All entries need to be written out verbatim, with pictures omitted.

---------- MATERIAL SUPPLIED

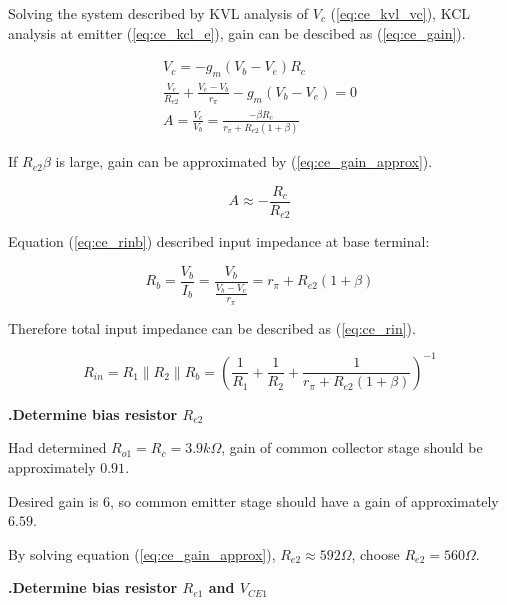 \documentclass[a4paper,notitlepage,10pt]{report}
\newcommand{\tab}{\hspace{0.75cm}}
\newcommand{\fontSubHeading}{\fontsize{10pt}{11pt}\selectfont}
\newcounter{sections}
\newcounter{subsections}[sections]
\begin{document}
\begin{multicols}{2}
Solving the system described by KVL analysis of $V_c$ (\ref{eq:ce_kvl_vc}), KCL analysis at emitter (\ref{eq:ce_kcl_e}), gain can be descibed as (\ref{eq:ce_gain}).
\parskip=0pt

\begin{gather}
	\label{eq:ce_kvl_vc}
	V_c = -g_m \left(V_b - V_e\right) R_c
	\\\label{eq:ce_kcl_e}
	\frac{V_e}{R_{e2}} + \frac{V_e - V_b}{r_\pi} - g_m\left(V_b - V_e\right) = 0
	\\\label{eq:ce_gain}
	A = \frac{V_c}{V_b} = \frac{-\beta R_c}{r_\pi + R_{e2}\left( 1 + \beta \right)}
\end{gather}
\parskip=6pt

If $R_{e2}\beta$ is large, gain can be approximated by (\ref{eq:ce_gain_approx}).
\parskip=0pt

\begin{equation}
	\label{eq:ce_gain_approx}
	A \approx -\frac{R_c}{R_{e2}}
\end{equation}
\parskip=6pt

Equation (\ref{eq:ce_rinb}) described input impedance at base terminal:
\parskip=0pt

\begin{equation}
	\label{eq:ce_rinb}
	R_b = \frac{V_b}{I_b} = \frac{V_b}{\frac{V_b - V_e}{r_\pi}} = r_\pi + R_{e2}\left( 1 + \beta \right)
\end{equation}
\parskip=6pt

Therefore total input impedance can be described as (\ref{eq:ce_rin}).
\parskip=0pt

\begin{equation}
	\label{eq:ce_rin}
	R_{in} = R_1 \| R_2 \| R_b = \left(\frac{1}{R_1} + \frac{1}{R_2} + \frac{1}{r_\pi + R_{e2}\left( 1 + \beta \right)}\right)^{-1}
\end{equation}
\parskip=6pt

\fontSubHeading
{}
\textbf{.\tab Determine bias resistor $R_{e2}$}

Had determined $R_{o1} = R_c = 3.9k\Omega$, gain of common collector stage should be approximately $0.91$.

Desired gain is $6$, so common emitter stage should have a gain of approximately $6.59$.

By solving equation (\ref{eq:ce_gain_approx}), $R_{e2} \approx 592\Omega$, choose $R_{e2} = 560\Omega$.

\fontSubHeading
{}
\textbf{.\tab Determine bias resistor $R_{e1}$ and $V_{CE1}$}


\end{multicols}
\end{document}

--------------------

### EXERCISE ANSWER
 \documentclass[a4paper,notitlepage,10pt]{report}
\newcommand{\tab}{\hspace{0.75cm}}
\newcommand{\fontSubHeading}{\fontsize{10pt}{11pt}\selectfont}
\newcounter{sections}
\newcounter{subsections}[sections]
\begin{document}
\begin{multicols}{2}
Solving the system described by KVL analysis of $V_c$ (\ref{eq:ce_kvl_vc}), KCL analysis at emitter (\ref{eq:ce_kcl_e}), gain can be descibed as (\ref{eq:ce_gain}).
\parskip=0pt

\begin{gather}
	\label{eq:ce_kvl_vc}
	V_c = -g_m \left(V_b - V_e\right) R_c
	\\\label{eq:ce_kcl_e}
	\frac{V_e}{R_{e2}} + \frac{V_e - V_b}{r_\pi} - g_m\left(V_b - V_e\right) = 0
	\\\label{eq:ce_gain}
	A = \frac{V_c}{V_b} = \frac{-\beta R_c}{r_\pi + R_{e2}\left( 1 + \beta \right)}
\end{gather}
\parskip=6pt

If $R_{e2}\beta$ is large, gain can be approximated by (\ref{eq:ce_gain_approx}).
\parskip=0pt

\begin{equation}
	\label{eq:ce_gain_approx}
	A \approx -\frac{R_c}{R_{e2}}
\end{equation}
\parskip=6pt

Equation (\ref{eq:ce_rinb}) described input impedance at base terminal:
\parskip=0pt

\begin{equation}
	\label{eq:ce_rinb}
	R_b = \frac{V_b}{I_b} = \frac{V_b}{\frac{V_b - V_e}{r_\pi}} = r_\pi + R_{e2}\left( 1 + \beta \right)
\end{equation}
\parskip=6pt

Therefore total input impedance can be described as (\ref{eq:ce_rin}).
\parskip=0pt

\begin{equation}
	\label{eq:ce_rin}
	R_{in} = R_1 \| R_2 \| R_b = \left(\frac{1}{R_1} + \frac{1}{R_2} + \frac{1}{r_\pi + R_{e2}\left( 1 + \beta \right)}\right)^{-1}
\end{equation}
\parskip=6pt

\fontSubHeading
{}
\textbf{.\tab Determine bias resistor $R_{e2}$}

Had determined $R_{o1} = R_c = 3.9k\Omega$, gain of common collector stage should be approximately $0.91$.

Desired gain is $6$, so common emitter stage should have a gain of approximately $6.59$.

By solving equation (\ref{eq:ce_gain_approx}), $R_{e2} \approx 592\Omega$, choose $R_{e2} = 560\Omega$.

\fontSubHeading
{}
\textbf{.\tab Determine bias resistor $R_{e1}$ and $V_{CE1}$}


\end{multicols}
\end{document}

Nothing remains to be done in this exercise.